The government has partnered with tech giant Arm in a £36 million project to develop chip technologies that are more resistant to cyber threats.
The next phase of the government’s Digital Security by Design initiative, also backed by Google and Microsoft, will look to shore up the defences within hardware and software systems through innovation.
The government said the project has the potential to prevent hackers from remotely taking control of computer systems as well as targeting cyber-attacks and breaches, meaning more businesses providing online services are better protected.
It also said it will create new business opportunities and help boost productivity.
Around a third of businesses have reported cyber security breaches or attacks in the last 12 months and the cyber threat is constantly evolving.
The average cost of a cyber-attack on a business – where a breach has resulted in loss of data or assets – has increased by more than £1,000 since 2018 to £4,180.

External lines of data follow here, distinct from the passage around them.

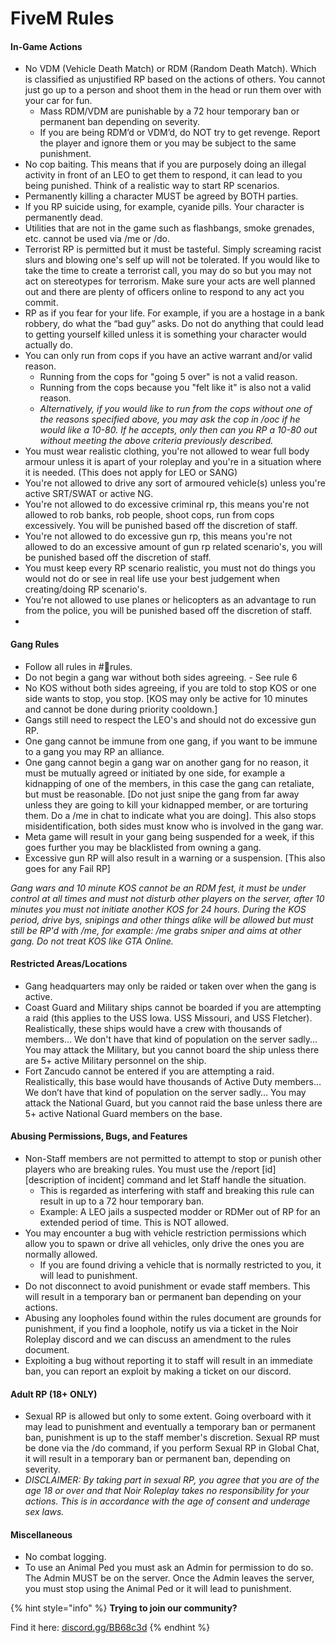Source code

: # FiveM Rules

#### **In-Game Actions**

* No VDM \(Vehicle Death Match\) or RDM \(Random Death Match\). Which is classified as unjustified RP based on the actions of others. You cannot just go up to a person and shoot them in the head or run them over with your car for fun.
  * Mass RDM/VDM are punishable by a 72 hour temporary ban or permanent ban depending on severity.
  * If you are being RDM’d or VDM’d, do NOT try to get revenge. Report the player and ignore them or you may be subject to the same punishment.
* No cop baiting. This means that if you are purposely doing an illegal activity in front of an LEO to get them to respond, it can lead to you being punished.  Think of a realistic way to start RP scenarios.
* Permanently killing a character MUST be agreed by BOTH parties.
* If you RP suicide using, for example, cyanide pills. Your character is permanently dead.
* Utilities that are not in the game such as flashbangs, smoke grenades, etc. cannot be used via /me or /do. 
* Terrorist RP is permitted but it must be tasteful.  Simply screaming racist slurs and blowing one's self up will not be tolerated.  If you would like to take the time to create a terrorist call, you may do so but you may not act on stereotypes for terrorism. Make sure your acts are well planned out and there are plenty of officers online to respond to any act you commit.
* RP as if you fear for your life. For example, if you are a hostage in a bank robbery, do what the “bad guy” asks.  Do not do anything that could lead to getting yourself killed unless it is something your character would actually do.
* You can only run from cops if you have an active warrant and/or valid reason.
  * Running from the cops for "going 5 over" is not a valid reason.
  * Running from the cops because you "felt like it" is also not a valid reason.
  * _Alternatively, if you would like to run from the cops without one of the reasons specified above, you may ask the cop in /ooc if he would like a 10-80. If he accepts, only then can you RP a 10-80 out without meeting the above criteria previously described._
* You must wear realistic clothing, you're not allowed to wear full body armour unless it is apart of your roleplay and you're in a situation where it is needed. (This does not apply for LEO or SANG)
* You're not allowed to drive any sort of armoured vehicle(s) unless you're active SRT/SWAT or active NG.
* You're not allowed to do excessive criminal rp, this means you're not allowed to rob banks, rob people, shoot cops, run from cops excessively. You will be punished based off the discretion of staff.
* You're not allowed to do excessive gun rp, this means you're not allowed to do an excessive amount of gun rp related scenario's, you will be punished based off the discretion of staff.
* You must keep every RP scenario realistic, you must not do things you would not do or see in real life use your best judgement when creating/doing RP scenario's.
* You're not allowed to use planes or helicopters as an advantage to run from the police, you will be punished based off the discretion of staff.
* 



#### **Gang Rules**
* Follow all rules in #📌rules.
* Do not begin a gang war without both sides agreeing. - See rule 6 
* No KOS without both sides agreeing, if you are told to stop KOS or one side wants to stop, you stop. [KOS may only be active for 10 minutes and cannot be done during priority cooldown.]
* Gangs still need to respect the LEO's and should not do excessive gun RP.
* One gang cannot be immune from one gang, if you want to be immune to a gang you may RP an alliance.
* One gang cannot begin a gang war on another gang for no reason, it must be mutually agreed or initiated by one side, for example a kidnapping of one of the members, in this case the gang can retaliate, but must be reasonable. [Do not just snipe the gang from far away unless they are going to kill your kidnapped member, or are torturing them. Do a /me in chat to indicate what you are doing]. This also stops misidentification, both sides must know who is involved in the gang war.
* Meta game will result in your gang being suspended for a week, if this goes further you may be blacklisted from owning a gang.
* Excessive gun RP will also result in a warning or a suspension. [This also goes for any Fail RP]

*Gang wars and 10 minute KOS cannot be an RDM fest, it must be under control at all times and must not disturb other players on the server, after 10 minutes you must not initiate another KOS for 24 hours. During the KOS period, drive bys, snipings and other things alike will be allowed but must still be RP'd with /me, for example: /me grabs sniper and aims at other gang. Do not treat KOS like GTA Online.*




#### **Restricted Areas/Locations**

* Gang headquarters may only be raided or taken over when the gang is active.
* Coast Guard and Military ships cannot be boarded if you are attempting a raid \(this applies to the USS Iowa. USS Missouri, and USS Fletcher\). Realistically, these ships would have a crew with thousands of members... We don't have that kind of population on the server sadly... You may attack the Military, but you cannot board the ship unless there are 5+ active Military personnel on the ship.
* Fort Zancudo cannot be entered if you are attempting a raid.  Realistically, this base would have thousands of Active Duty members… We don’t have that kind of population on the server sadly… You may attack the National Guard, but you cannot raid the base unless there are 5+ active National Guard members on the base.

#### **Abusing Permissions, Bugs, and Features**

* Non-Staff members are not permitted to attempt to stop or punish other players who are breaking rules. You must use the /report \[id\] \[description of incident\] command and let Staff handle the situation.
  * This is regarded as interfering with staff and breaking this rule can result in up to a 72 hour temporary ban.
  * Example: A LEO jails a suspected modder or RDMer out of RP for an extended period of time. This is NOT allowed.
* You may encounter a bug with vehicle restriction permissions which allow you to spawn or drive all vehicles, only drive the ones you are normally allowed.
  * If you are found driving a vehicle that is normally restricted to you, it will lead to punishment.
* Do not disconnect to avoid punishment or evade staff members. This will result in a temporary ban or permanent ban depending on your actions.
* Abusing any loopholes found within the rules document are grounds for punishment, if you find a loophole, notify us via a ticket in the Noir Roleplay discord and we can discuss an amendment to the rules document.
* Exploiting a bug without reporting it to staff will result in an immediate ban, you can report an exploit by making a ticket on our discord. 

#### **Adult RP \(18+ ONLY\)**

* Sexual RP is allowed but only to some extent. Going overboard with it may lead to punishment and eventually a temporary ban or permanent ban, punishment is up to the staff member's discretion. Sexual RP must be done via the /do command, if you perform Sexual RP in Global Chat, it will result in a temporary ban or permanent ban, depending on severity.
* _DISCLAIMER: By taking part in sexual RP, you agree that you are of the age 18 or over and that Noir Roleplay takes no responsibility for your actions. This is in accordance with the age of consent and underage sex laws._

#### **Miscellaneous** 

* No combat logging.
* To use an Animal Ped you must ask an Admin for permission to do so. The Admin MUST be on the server.  Once the Admin leaves the server, you must stop using the Animal Ped or it will lead to punishment.

{% hint style="info" %}
**Trying to join our community?**

Find it here: [discord.gg/BB68c3d](https://discord.gg/BB68c3d)
{% endhint %}



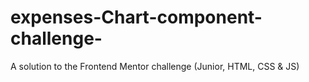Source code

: # expenses-Chart-component-challenge-
A solution to the Frontend Mentor challenge (Junior, HTML, CSS &amp; JS)
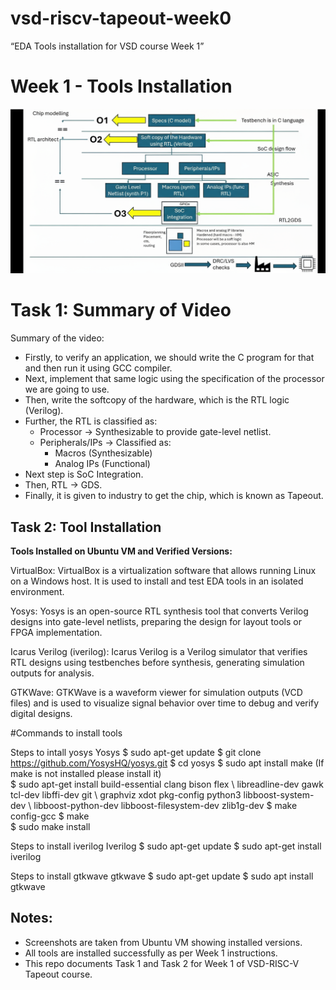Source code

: # vsd-riscv-tapeout-week0
“EDA Tools installation for VSD course Week 1”

# Week 1 - Tools Installation
![Video Screenshot](Video_summary.png)

# Task 1: Summary of Video

Summary of the video:

* Firstly, to verify an application, we should write the C program for that and then run it using GCC compiler.  
* Next, implement that same logic using the specification of the processor we are going to use.  
* Then, write the softcopy of the hardware, which is the RTL logic (Verilog).  
* Further, the RTL is classified as:
  * Processor → Synthesizable to provide gate-level netlist.  
  * Peripherals/IPs → Classified as:
    * Macros (Synthesizable)  
    * Analog IPs (Functional)  
* Next step is SoC Integration.  
* Then, RTL → GDS.  
* Finally, it is given to industry to get the chip, which is known as Tapeout.  


## Task 2: Tool Installation

**Tools Installed on Ubuntu VM and Verified Versions:**

VirtualBox:
VirtualBox is a virtualization software that allows running Linux on a Windows host. It is used to install and test EDA tools in an isolated environment.

Yosys:
Yosys is an open-source RTL synthesis tool that converts Verilog designs into gate-level netlists, preparing the design for layout tools or FPGA implementation.

Icarus Verilog (iverilog):
Icarus Verilog is a Verilog simulator that verifies RTL designs using testbenches before synthesis, generating simulation outputs for analysis.

GTKWave:
GTKWave is a waveform viewer for simulation outputs (VCD files) and is used to visualize signal behavior over time to debug and verify digital designs.

#Commands to install tools

Steps to intall yosys
Yosys 
$ sudo apt-get update 
$ git clone https://github.com/YosysHQ/yosys.git 
$ cd yosys 
$ sudo apt install make (If make is not installed please install it)  
$ sudo apt-get install build-essential clang bison flex \ 
libreadline-dev gawk tcl-dev libffi-dev git \ 
graphviz xdot pkg-config python3 libboost-system-dev \ 
libboost-python-dev libboost-filesystem-dev zlib1g-dev 
$ make config-gcc 
$ make  
$ sudo make install

Steps to install iverilog 
Iverilog 
$ sudo apt-get update 
$ sudo apt-get install iverilog 

Steps to install gtkwave 
gtkwave 
$ sudo apt-get update 
$ sudo apt install gtkwave 

## Notes:
- Screenshots are taken from Ubuntu VM showing installed versions.  
- All tools are installed successfully as per Week 1 instructions.  
- This repo documents Task 1 and Task 2 for Week 1 of VSD-RISC-V Tapeout course.
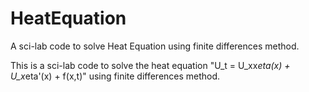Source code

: # HeatEquation
A sci-lab code to solve Heat Equation using finite differences method.

This is a sci-lab code to solve the heat equation "U_t = U_xx*eta(x) + U_x*eta'(x) + f(x,t)" using finite differences method.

Arm chief architect and fellow Richard Grisenthwaite said: “Achieving truly robust security for a world of a trillion connected devices requires a radical shift in how technology companies approach cyber-threats.
“Research into new ways of building inherently more cyber-resilient chip platforms is critical.
“Our first step is to create prototype hardware, the Morello Board, as a real-world test platform for prototype architecture developed by Arm that uses the University of Cambridge’s CHERI protection model.
“It will enable industry and academic partners to assess the security benefits of foundational new technologies we’re making significant investments in.”
A further project, backed by £18 million government investment, through the Strategic Priorities Fund, will tackle some of the dangers of the online world from privacy abuses and wrongful use of data like disinformation and online fraud.
The initiative will help provide solutions to some of the issues identified in the government’s Online Harms White Paper, which sets out plans for world-leading legislation to make the UK the safest place in the world to be online.
The project will help understand what businesses and individuals need to reduce the harm they are exposed to by using online platforms and will aim to develop more trustworthy technology.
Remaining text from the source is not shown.